On April 11, the final act of the repressive operation took place. On this day, the Germans pacified three villages: Gałki, Hucisko, and Skłoby. Zygmunt Kosztyła suspected that these crimes – like the earlier pacification of Szałas Stary – were ordered by SS-Obergruppenführer Krüger to cover up the failure of SS and police units during the manhunt in the Mniów–Sielpia Wielka–Stąporków triangle. The civilians murdered by Krüger were later included in his reports as fallen partisans, thus artificially inflating the losses inflicted on Hubal's unit.

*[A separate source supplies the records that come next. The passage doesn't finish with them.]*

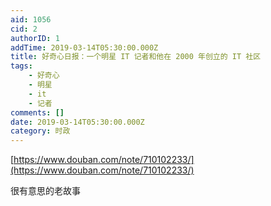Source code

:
```yaml
---
aid: 1056
cid: 2
authorID: 1
addTime: 2019-03-14T05:30:00.000Z
title: 好奇心日报：一个明星 IT 记者和他在 2000 年创立的 IT 社区
tags:
    - 好奇心
    - 明星
    - it
    - 记者
comments: []
date: 2019-03-14T05:30:00.000Z
category: 时政
---
```


[https://www.douban.com/note/710102233/](https://www.douban.com/note/710102233/)

很有意思的老故事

On the night of April 10/11, Skłoby was surrounded by a punitive expedition. The Germans detained almost all adult men and boys, who were taken to Stefanków and then transported to the school in Chlewiska. At the school, the prisoners’ identities were checked, leading to the release of some individuals under 15 or over 60 years old. Meanwhile, the Germans completely burned the village. Shortly thereafter, groups of 10 men were led out of the school building, transported by truck to the Rzuców forest, and executed over previously dug graves. The wounded were finished off with bayonets. Only four prisoners survived the massacre by escaping from the site of the execution. Over 20 men also survived by either evading capture by the Germans or being released shortly after their detention. The Main Commission for the Investigation of Nazi Crimes in Poland estimated the number of those murdered at 265 people (other sources suggest that 215, 216, or 228 men were executed). The village, which before the war had about 400 homesteads, was almost entirely burned down. Only the school and from 2 to 5 other buildings survived. This was the bloodiest of all the Hubal pacifications. The crime was committed by members of the 51st Ordnungspolizei Battalion. According to Polish sources, members of the SS and Selbstschutz also participated in the pacification.

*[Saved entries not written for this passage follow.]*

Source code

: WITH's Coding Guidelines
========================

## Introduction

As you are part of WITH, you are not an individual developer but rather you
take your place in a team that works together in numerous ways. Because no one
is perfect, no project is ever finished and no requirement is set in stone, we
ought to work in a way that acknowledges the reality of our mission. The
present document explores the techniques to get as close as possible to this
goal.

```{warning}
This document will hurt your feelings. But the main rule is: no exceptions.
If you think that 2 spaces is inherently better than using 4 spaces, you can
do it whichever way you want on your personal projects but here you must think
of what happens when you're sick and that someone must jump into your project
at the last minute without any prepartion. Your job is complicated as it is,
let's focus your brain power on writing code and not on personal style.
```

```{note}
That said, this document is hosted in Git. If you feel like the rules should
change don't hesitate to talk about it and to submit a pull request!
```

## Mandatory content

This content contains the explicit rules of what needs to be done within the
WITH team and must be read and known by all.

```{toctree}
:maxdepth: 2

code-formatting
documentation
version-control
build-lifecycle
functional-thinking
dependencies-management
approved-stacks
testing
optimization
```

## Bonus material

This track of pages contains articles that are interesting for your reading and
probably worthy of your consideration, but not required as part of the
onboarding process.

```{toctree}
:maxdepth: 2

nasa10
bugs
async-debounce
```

A few days after the first pacification in Hucisko, a provocateur appeared, posing as a Polish officer. He questioned the locals about the names of men who had avoided arrest on March 31. On April 11, SS units, Ordnungspolizei, and Selbstschutz returned to the former headquarters of Hubal's unit. The village, which had over 100 households, was completely burned down. Women and children were given just 15 minutes to gather livestock and essential personal belongings before being driven to the village of Długa Brzezina. 22 men who hadn't managed to escape were executed with machine-gun fire at the road leading to Boków. The wounded were finished off with bayonets. After the execution, the Germans supposedly threw grenades into the mass grave. Moreover, during a search of the women and children as they were being led to Długa Brzezina, the Germans found a man hiding among them, whom they beat to death with rifle butts.

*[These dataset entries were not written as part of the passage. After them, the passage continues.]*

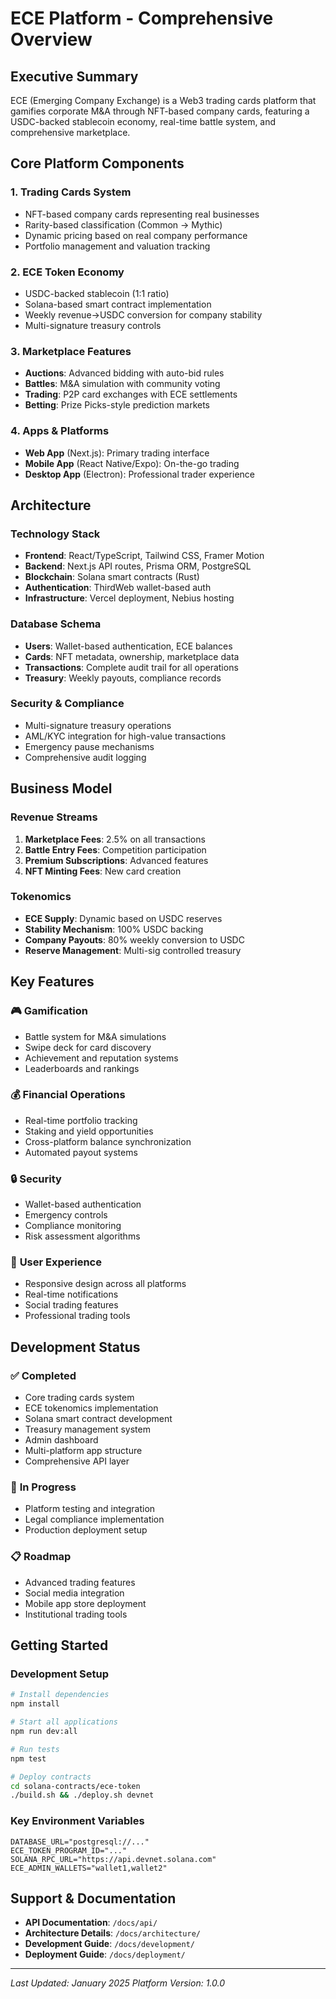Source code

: # ECE Platform - Comprehensive Overview

## Executive Summary

ECE (Emerging Company Exchange) is a Web3 trading cards platform that gamifies corporate M&A through NFT-based company cards, featuring a USDC-backed stablecoin economy, real-time battle system, and comprehensive marketplace.

## Core Platform Components

### 1. **Trading Cards System**
- NFT-based company cards representing real businesses
- Rarity-based classification (Common → Mythic)
- Dynamic pricing based on real company performance
- Portfolio management and valuation tracking

### 2. **ECE Token Economy**
- USDC-backed stablecoin (1:1 ratio)
- Solana-based smart contract implementation
- Weekly revenue→USDC conversion for company stability
- Multi-signature treasury controls

### 3. **Marketplace Features**
- **Auctions**: Advanced bidding with auto-bid rules
- **Battles**: M&A simulation with community voting
- **Trading**: P2P card exchanges with ECE settlements
- **Betting**: Prize Picks-style prediction markets

### 4. **Apps & Platforms**
- **Web App** (Next.js): Primary trading interface
- **Mobile App** (React Native/Expo): On-the-go trading
- **Desktop App** (Electron): Professional trader experience

## Architecture

### Technology Stack
- **Frontend**: React/TypeScript, Tailwind CSS, Framer Motion
- **Backend**: Next.js API routes, Prisma ORM, PostgreSQL
- **Blockchain**: Solana smart contracts (Rust)
- **Authentication**: ThirdWeb wallet-based auth
- **Infrastructure**: Vercel deployment, Nebius hosting

### Database Schema
- **Users**: Wallet-based authentication, ECE balances
- **Cards**: NFT metadata, ownership, marketplace data
- **Transactions**: Complete audit trail for all operations
- **Treasury**: Weekly payouts, compliance records

### Security & Compliance
- Multi-signature treasury operations
- AML/KYC integration for high-value transactions
- Emergency pause mechanisms
- Comprehensive audit logging

## Business Model

### Revenue Streams
1. **Marketplace Fees**: 2.5% on all transactions
2. **Battle Entry Fees**: Competition participation
3. **Premium Subscriptions**: Advanced features
4. **NFT Minting Fees**: New card creation

### Tokenomics
- **ECE Supply**: Dynamic based on USDC reserves
- **Stability Mechanism**: 100% USDC backing
- **Company Payouts**: 80% weekly conversion to USDC
- **Reserve Management**: Multi-sig controlled treasury

## Key Features

### 🎮 **Gamification**
- Battle system for M&A simulations
- Swipe deck for card discovery
- Achievement and reputation systems
- Leaderboards and rankings

### 💰 **Financial Operations**
- Real-time portfolio tracking
- Staking and yield opportunities
- Cross-platform balance synchronization
- Automated payout systems

### 🔒 **Security**
- Wallet-based authentication
- Emergency controls
- Compliance monitoring
- Risk assessment algorithms

### 📱 **User Experience**
- Responsive design across all platforms
- Real-time notifications
- Social trading features
- Professional trading tools

## Development Status

### ✅ **Completed**
- Core trading cards system
- ECE tokenomics implementation
- Solana smart contract development
- Treasury management system
- Admin dashboard
- Multi-platform app structure
- Comprehensive API layer

### 🚧 **In Progress**
- Platform testing and integration
- Legal compliance implementation
- Production deployment setup

### 📋 **Roadmap**
- Advanced trading features
- Social media integration
- Mobile app store deployment
- Institutional trading tools

## Getting Started

### Development Setup
```bash
# Install dependencies
npm install

# Start all applications
npm run dev:all

# Run tests
npm test

# Deploy contracts
cd solana-contracts/ece-token
./build.sh && ./deploy.sh devnet
```

### Key Environment Variables
```env
DATABASE_URL="postgresql://..."
ECE_TOKEN_PROGRAM_ID="..."
SOLANA_RPC_URL="https://api.devnet.solana.com"
ECE_ADMIN_WALLETS="wallet1,wallet2"
```

## Support & Documentation

- **API Documentation**: `/docs/api/`
- **Architecture Details**: `/docs/architecture/`
- **Development Guide**: `/docs/development/`
- **Deployment Guide**: `/docs/deployment/`

---

*Last Updated: January 2025*
*Platform Version: 1.0.0*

In Gałki, which had been pacified for the first time on March 30, Ordnungspolizei officers murdered 11 men and a child. According to one witness, the victims were tied with rope, led out of the village, and shot. The bodies were buried at the execution site. The village, which had about 50 households, was completely burned down. The Germans gave the women and children an hour to empty the houses and take out the livestock, though they later destroyed the belongings and equipment that had been removed. A few months later, the occupying authorities allowed the survivors to return to their home village but forbade its reconstruction.

News of the pacifications shocked Hubal. Despite the German reprisals and clear orders from the High Command, the major was determined to continue open warfare in Polish uniform. He fought until 30 April 1940 when he was killed in a battle with a German manhunt near Anielin. Deprived of their leader, the unit continued its combat activities until 25 June 1940 when it disbanded.

During a conference on "extraordinary measures necessary to ensure peace and order in the General Government", held in Kraków on 16 May 1940, General Governor Hans Frank cited the actions of Major Hubal's unit as one of the examples demonstrating the alleged threat of a Polish uprising, which was used to justify the need for the extermination of Polish intelligentsia as part of the so-called AB-Aktion.

== Summary ==
The Hubal pacifications were the first such repressive actions carried out by the Germans in occupied Poland and Europe. In less than two weeks, various forms of repression affected 31 villages in the pre-war counties of Końskie, Kielce, and Opoczno:

- The Germans committed arson in 12 locations, destroying approximately 620 farmsteads. Four villages – Gałki, Hucisko, Skłoby, and Szałas Stary – were completely or nearly completely burned down, while much of the built-up area in Królewiec was also destroyed.
- In 8 villages – Gałki, Hucisko, Królewcu, Mechlin, Skłoby, Stefanków, Szałas Stary, Szałas-Komorniki – the Germans attempted to exterminate the entire male population. This intention was only unsuccessful in Hucisko.
- Five villages – Adamów, Gałki, Hucisko, Królewiec, and Szałas – were repressed twice.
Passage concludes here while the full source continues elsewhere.